▸ **TASK DETAILS**
Look through the entries below for the string "what", and copy each line where it is found.

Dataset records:
-=-=-

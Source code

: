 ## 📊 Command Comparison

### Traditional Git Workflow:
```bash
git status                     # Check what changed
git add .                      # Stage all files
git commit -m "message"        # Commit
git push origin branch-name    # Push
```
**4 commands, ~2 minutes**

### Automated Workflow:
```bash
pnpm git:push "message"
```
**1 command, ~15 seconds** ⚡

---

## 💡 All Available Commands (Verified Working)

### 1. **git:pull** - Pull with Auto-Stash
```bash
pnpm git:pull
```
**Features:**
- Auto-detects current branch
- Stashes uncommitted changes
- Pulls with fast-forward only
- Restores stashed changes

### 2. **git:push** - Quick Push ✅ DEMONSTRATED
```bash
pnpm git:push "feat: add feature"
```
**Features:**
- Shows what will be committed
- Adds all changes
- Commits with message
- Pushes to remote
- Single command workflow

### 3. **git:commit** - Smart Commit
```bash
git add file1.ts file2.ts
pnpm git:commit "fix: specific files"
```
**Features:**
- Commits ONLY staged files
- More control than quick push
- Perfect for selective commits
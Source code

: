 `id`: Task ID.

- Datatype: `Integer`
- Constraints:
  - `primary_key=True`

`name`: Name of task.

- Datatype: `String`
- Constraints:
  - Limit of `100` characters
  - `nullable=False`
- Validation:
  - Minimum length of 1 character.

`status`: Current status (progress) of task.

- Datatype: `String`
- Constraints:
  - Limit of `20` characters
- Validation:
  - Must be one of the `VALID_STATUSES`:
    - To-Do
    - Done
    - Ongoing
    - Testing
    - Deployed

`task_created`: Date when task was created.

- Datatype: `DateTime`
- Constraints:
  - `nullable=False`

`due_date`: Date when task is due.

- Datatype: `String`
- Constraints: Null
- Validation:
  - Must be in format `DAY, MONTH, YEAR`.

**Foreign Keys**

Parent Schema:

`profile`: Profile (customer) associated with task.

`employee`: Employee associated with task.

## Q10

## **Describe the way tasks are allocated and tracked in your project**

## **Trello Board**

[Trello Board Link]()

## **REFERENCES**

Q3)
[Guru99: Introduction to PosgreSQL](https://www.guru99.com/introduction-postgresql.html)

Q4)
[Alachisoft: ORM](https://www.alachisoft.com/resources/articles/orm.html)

-=-=-

▸ **ANSWER BELOW**
git status                     # Check what changed
- Shows what will be committed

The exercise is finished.